Un ejemplo de lo primero son mis bienamados falsos cognados. Un ejemplo de lo segundo son los neologismos. Analicemos brevemente la cosa: me parece perfecto y necesario que si aparece una entidad nueva -por ejemplo, en materia de genética- haya que crear un término nuevo. Hasta ahí, creo que todos de acuerdo. Pero cuando, por ejemplo, en materia de panadería hablás de "florear" la mesa y lo único que hacés es... ¡sí, señores, enharinarla!, me parece que el neologismo está al pedo.

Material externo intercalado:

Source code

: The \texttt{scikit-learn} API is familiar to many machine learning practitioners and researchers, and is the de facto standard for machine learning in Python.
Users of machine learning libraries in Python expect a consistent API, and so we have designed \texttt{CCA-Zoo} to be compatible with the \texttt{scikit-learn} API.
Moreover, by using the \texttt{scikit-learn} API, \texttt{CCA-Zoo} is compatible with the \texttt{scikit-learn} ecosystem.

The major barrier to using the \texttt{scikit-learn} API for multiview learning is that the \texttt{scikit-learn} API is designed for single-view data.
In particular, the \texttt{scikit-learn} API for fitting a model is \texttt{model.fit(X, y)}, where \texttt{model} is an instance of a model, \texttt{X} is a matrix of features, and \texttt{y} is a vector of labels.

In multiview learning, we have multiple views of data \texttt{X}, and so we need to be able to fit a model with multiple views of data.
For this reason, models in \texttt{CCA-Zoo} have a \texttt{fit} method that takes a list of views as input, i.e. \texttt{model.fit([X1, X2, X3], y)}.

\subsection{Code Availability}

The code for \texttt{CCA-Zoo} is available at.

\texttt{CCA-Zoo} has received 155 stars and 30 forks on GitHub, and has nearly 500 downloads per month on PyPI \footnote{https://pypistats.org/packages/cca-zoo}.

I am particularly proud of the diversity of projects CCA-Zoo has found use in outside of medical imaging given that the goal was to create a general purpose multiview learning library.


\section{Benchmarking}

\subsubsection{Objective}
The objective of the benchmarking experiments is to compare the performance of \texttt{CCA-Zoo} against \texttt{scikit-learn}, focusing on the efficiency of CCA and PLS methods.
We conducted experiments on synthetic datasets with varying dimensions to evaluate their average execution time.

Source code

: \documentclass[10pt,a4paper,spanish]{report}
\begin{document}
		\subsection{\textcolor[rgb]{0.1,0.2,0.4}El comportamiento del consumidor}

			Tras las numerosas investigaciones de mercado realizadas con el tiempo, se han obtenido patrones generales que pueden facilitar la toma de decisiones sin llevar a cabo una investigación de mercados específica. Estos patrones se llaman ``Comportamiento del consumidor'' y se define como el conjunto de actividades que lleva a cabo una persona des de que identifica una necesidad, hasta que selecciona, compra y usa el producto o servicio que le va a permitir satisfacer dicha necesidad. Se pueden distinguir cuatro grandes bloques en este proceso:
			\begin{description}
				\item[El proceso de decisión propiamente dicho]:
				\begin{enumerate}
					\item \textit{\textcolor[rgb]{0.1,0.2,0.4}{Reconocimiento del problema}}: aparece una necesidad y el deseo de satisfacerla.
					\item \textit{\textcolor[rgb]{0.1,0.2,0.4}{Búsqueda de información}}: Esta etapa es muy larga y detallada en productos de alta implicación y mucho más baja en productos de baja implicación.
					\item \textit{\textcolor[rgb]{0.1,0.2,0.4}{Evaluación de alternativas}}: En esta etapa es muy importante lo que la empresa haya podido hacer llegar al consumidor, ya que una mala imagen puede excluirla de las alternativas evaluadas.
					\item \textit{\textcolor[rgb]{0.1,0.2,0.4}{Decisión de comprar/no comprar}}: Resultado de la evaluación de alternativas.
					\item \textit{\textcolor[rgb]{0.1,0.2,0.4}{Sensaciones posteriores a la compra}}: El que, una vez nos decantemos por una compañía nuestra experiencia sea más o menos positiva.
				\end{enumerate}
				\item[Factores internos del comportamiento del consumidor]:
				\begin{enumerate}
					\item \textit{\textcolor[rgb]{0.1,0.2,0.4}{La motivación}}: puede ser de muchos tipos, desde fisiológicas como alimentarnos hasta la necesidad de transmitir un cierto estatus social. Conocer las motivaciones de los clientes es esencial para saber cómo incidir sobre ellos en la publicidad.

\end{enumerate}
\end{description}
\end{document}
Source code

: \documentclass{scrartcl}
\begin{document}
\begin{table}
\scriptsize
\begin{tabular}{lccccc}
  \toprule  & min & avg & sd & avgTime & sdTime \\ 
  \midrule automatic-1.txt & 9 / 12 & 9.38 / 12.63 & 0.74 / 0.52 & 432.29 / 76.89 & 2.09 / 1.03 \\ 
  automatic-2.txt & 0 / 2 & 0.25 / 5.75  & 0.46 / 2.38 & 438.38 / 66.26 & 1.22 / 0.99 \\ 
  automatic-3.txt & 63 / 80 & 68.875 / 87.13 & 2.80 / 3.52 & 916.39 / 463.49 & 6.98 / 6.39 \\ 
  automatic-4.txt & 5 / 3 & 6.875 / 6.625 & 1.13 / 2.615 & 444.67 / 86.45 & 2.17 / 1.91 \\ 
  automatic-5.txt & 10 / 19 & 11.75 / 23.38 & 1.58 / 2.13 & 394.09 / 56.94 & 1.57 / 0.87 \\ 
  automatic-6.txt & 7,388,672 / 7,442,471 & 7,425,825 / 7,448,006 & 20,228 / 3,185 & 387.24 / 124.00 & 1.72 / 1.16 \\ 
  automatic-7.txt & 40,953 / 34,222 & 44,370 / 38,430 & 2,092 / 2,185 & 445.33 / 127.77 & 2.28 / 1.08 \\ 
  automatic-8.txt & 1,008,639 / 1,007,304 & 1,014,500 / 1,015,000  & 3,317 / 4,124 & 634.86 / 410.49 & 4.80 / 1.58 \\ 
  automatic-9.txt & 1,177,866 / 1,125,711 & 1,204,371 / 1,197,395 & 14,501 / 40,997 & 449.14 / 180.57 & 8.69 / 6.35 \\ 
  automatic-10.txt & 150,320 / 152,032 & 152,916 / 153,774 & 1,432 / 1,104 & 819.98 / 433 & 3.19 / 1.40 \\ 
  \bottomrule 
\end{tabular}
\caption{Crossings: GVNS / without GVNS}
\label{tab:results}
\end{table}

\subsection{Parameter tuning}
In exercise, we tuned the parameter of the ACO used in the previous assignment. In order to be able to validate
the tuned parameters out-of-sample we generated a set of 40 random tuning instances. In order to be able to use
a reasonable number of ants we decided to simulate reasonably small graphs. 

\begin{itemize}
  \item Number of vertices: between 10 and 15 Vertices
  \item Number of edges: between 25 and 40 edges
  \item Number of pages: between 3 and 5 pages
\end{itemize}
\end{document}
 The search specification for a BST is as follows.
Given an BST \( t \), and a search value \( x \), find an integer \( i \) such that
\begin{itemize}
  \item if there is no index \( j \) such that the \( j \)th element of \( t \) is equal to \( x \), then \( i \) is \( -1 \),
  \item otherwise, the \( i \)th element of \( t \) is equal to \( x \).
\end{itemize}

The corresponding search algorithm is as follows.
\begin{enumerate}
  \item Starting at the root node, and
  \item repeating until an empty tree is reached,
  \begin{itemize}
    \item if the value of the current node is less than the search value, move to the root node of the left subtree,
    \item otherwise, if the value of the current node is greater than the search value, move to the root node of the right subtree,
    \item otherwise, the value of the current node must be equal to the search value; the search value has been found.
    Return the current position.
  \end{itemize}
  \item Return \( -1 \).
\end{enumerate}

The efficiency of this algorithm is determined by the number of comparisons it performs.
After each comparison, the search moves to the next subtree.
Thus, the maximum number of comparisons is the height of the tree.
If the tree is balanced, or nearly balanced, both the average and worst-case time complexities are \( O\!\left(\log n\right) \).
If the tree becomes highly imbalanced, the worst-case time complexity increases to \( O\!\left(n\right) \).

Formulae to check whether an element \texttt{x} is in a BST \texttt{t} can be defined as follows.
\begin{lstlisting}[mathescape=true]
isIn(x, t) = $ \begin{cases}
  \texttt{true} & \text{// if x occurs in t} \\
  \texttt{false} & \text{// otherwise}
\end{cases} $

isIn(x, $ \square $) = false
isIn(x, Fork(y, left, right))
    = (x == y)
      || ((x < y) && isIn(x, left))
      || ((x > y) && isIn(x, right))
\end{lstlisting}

Sí, señores, dije "al pedo".
Andá a preguntarle etimologías a una chica que se dedica a hacer lemon pie todo el día y cuyo interés en el lenguaje es meramente funcional (es decir, lo usan para comunicarse). No creo que haya nadie a quien preguntarle cuál es el origen del engendro "florear". Intuyo yo, por las mías, que es otro calco del inglés, "to flour the table". Si me equivoco, discúlpenme, pero el parecido suena, huele y se ve sospechoso.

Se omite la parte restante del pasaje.